SALDIRILAR ÖZGÜRLÜK MÜCADELESİNDEN KORKUSUNDAN
Bu devlet haklarını isteyeni yok etmek için bütün yol yöntemleri kullanıyor. 30 yıldır bu alanda özgürlüğümüzü isteyen bizlerde Türk devletinin bu saldırılarına maruz kaldık. Kendi bahçelerinde, alanlarında çalışan onlarca yurttaşımız, hava saldırıları ile katledildiler. En son Mam Ebu Zet evinin kapısının önünde Türk devletinin hava saldırısı ile katledildi. Yani bu kalleş, faşist devlet komplonun bütün yol ve yöntemlerini, ahlak dışı ölçülerle, topyekûn saldırılarla Kürt halkını ve her bir Kürt bireyi hedefliyor. Bu şu anlama geliyor; Türk devleti özgürlük mücadelesi yürüten her bireyden korkuyor ve bu yüzden yok etmek istiyor.

TOPYEKUN SALDIRILARA TOPYEKUN DİRENİŞ

Son olarak Bakurê Kürdistan ve Türkiye emekçi halklarına bir çağrınız var mı?
Kürt halkına, Türkiye halklarına ve Ortadoğu halklarına çağrım şudur; Türk devletinin topyekûn saldırıları karşısında, topyekun bir direniş yürütülmelidir.
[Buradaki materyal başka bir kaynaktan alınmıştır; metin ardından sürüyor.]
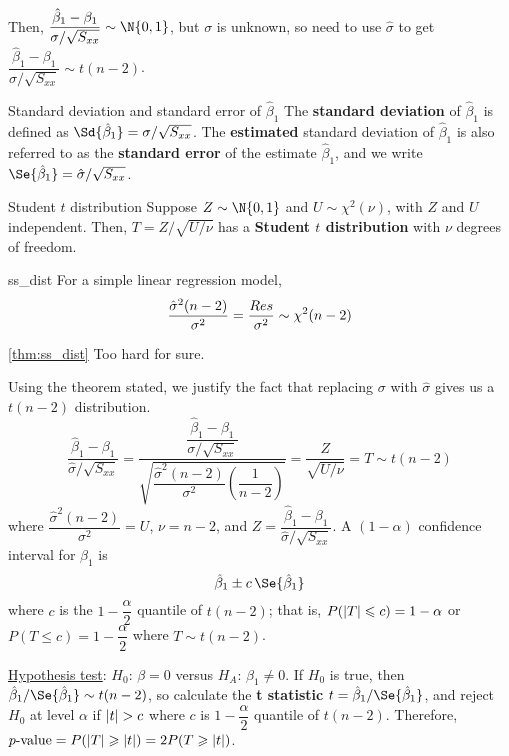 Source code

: Then, $ \dfrac{\hat{\beta}_1-\beta_1}{\sigma/\sqrt{S_{xx}}} \sim \N{0,1} $,
but $ \sigma $ is unknown, so need to use $ \hat{\sigma} $
to get
$ \dfrac{\hat{\beta}_1-\beta_1}{\hat{\sigma}/\sqrt{S_{xx}}}
    \sim t(n-2) $.
\begin{Definition}{Standard deviation and standard error of $ \hat{\beta}_1 $}{}
    The \textbf{standard deviation} of $ \hat{\beta}_1 $
    is defined as $ \Sd{\hat{\beta}_1}=\sigma/\sqrt{S_{xx}} $.
    The \textbf{estimated} standard deviation of $ \hat{\beta}_1 $
    is also referred to as the \textbf{standard error}
    of the estimate $ \hat{\beta}_1 $, and
    we write $ \Se{\hat{\beta}_1}=\hat{\sigma}/\sqrt{S_{xx}} $.
\end{Definition}
\begin{Definition}{Student $ t $ distribution}{}
    Suppose $ Z \sim \N{0,1} $
    and $ U \sim \chi^2(\nu) $,
    with $ Z $ and $ U $ independent. Then,
    $ T=Z/\sqrt{U/\nu} $ has a \textbf{Student $t$ distribution}
    with $ \nu $ degrees of freedom.
\end{Definition}
\begin{Theorem}{}{ss_dist}
    For a simple linear regression model,
    \[ \frac{\hat{\sigma}^2(n-2)}{\sigma^2}=\frac{\relax{Res}}{\sigma^2}
        \sim \chi^2(n-2) \]
\end{Theorem}
\begin{Proof}{\ref{thm:ss_dist}}{}
    Too hard for sure.
\end{Proof}
Using the theorem stated, we justify
the fact that replacing $ \sigma $ with $ \hat{\sigma} $
gives us a $ t(n-2) $ distribution.
\[ \frac{\hat{\beta}_1-\beta_1}{\hat{\sigma}/\sqrt{S_{xx}}}
    =\dfrac{\dfrac{\hat{\beta}_1-\beta_1}{\sigma/\sqrt{S_{xx}}}}{
        \sqrt{\dfrac{\hat{\sigma}^2(n-2)}{\sigma^2}\left( \dfrac{1}{n-2} \right)}
    }=
    \frac{Z}{\sqrt{U/\nu}}=T \sim t(n-2)  \]
where $ \dfrac{\hat{\sigma}^2(n-2)}{\sigma^2}=U $,
$ \nu=n-2 $, and $ Z=\dfrac{\hat{\beta}_1-\beta_1}{\hat{\sigma}/\sqrt{S_{xx}}} $.
A $ (1-\alpha) $ confidence interval for $ \beta_1 $ is
\[ \hat{\beta}_1\pm c\,\Se{\hat{\beta}_1} \]
where $ c $ is the $ 1-\dfrac{\alpha}{2} $ quantile
of $ t(n-2) $; that is,
$ P(\lvert T\rvert\leqslant c)=1-\alpha $ or
$ P(T\leqslant c)=1-\dfrac{\alpha}{2} $
where $ T \sim t(n-2) $.

\underline{Hypothesis test}:
$ H_0 $: $ \beta=0 $ versus
$ H_A $: $ \beta_1\neq 0 $.
If $ H_0 $ is true, then $ \hat{\beta}_1/\Se{\hat{\beta}_1} \sim t(n-2) $,
so calculate the \textbf{t statistic}
$ t=\hat{\beta}_1/\Se{\hat{\beta}_1} $,
and reject $ H_0 $ at level $ \alpha $ if $ \lvert t\rvert>c $
where $ c $ is $ 1-\dfrac{\alpha}{2} $ quantile of $ t(n-2) $.
Therefore,
$ p\text{-value}=P(\lvert T\rvert\geqslant \lvert t\rvert)
    =2P(T\geqslant \lvert t\rvert) $.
Halkların birlikteliğini inşa etmeliyiz. Eğer halkların birliğini inşa edebilirsek halk karşıtı, toplum karşıtı iktidarları, AKP-MHP ittifakını kolaylıkla yıkabiliriz. Bu topraklara bir kez daha huzur gelebilmesi için halkların, inançların birlikteliğine ihtiyaç vardır. Bu gerçekleştirilemeyecek bir şey değildir. Bu, önder Öcalan'ın "ahlaki politik toplum" felsefesinin çatısında gerçekleştirebilir. Ortadoğu halkları bu topraklarda insanlığı yaşatabilmek için örgütlenmelidir.

AKP-MHP sisteminin yenilgiye doğru gittiğini görüyoruz. Daha büyük bir mücadele gücü açığa çıkartılmalıdır ki, AKP-MHP daha toparlanamasın. Boksörlük üzerinden bunu tanımlayabiliriz; sarsıntılar başlamıştır fakat nakavt olabilmesi için son darbe vurulmalıdır. Bu darbe halkların ve Kürt özgürlük mücadelesi ile vurulacaktır. Bir kez daha insanlık için mücadele ediyoruz diyen, insan haklarını savunan, doğayı ve hayvanları savunan herkese çağrımız, Türk devleti, AKP-MHP faşizmi karşısında bu topraklarda hep birlikte eşit ve özgür yaşamak için el ele vermelidir.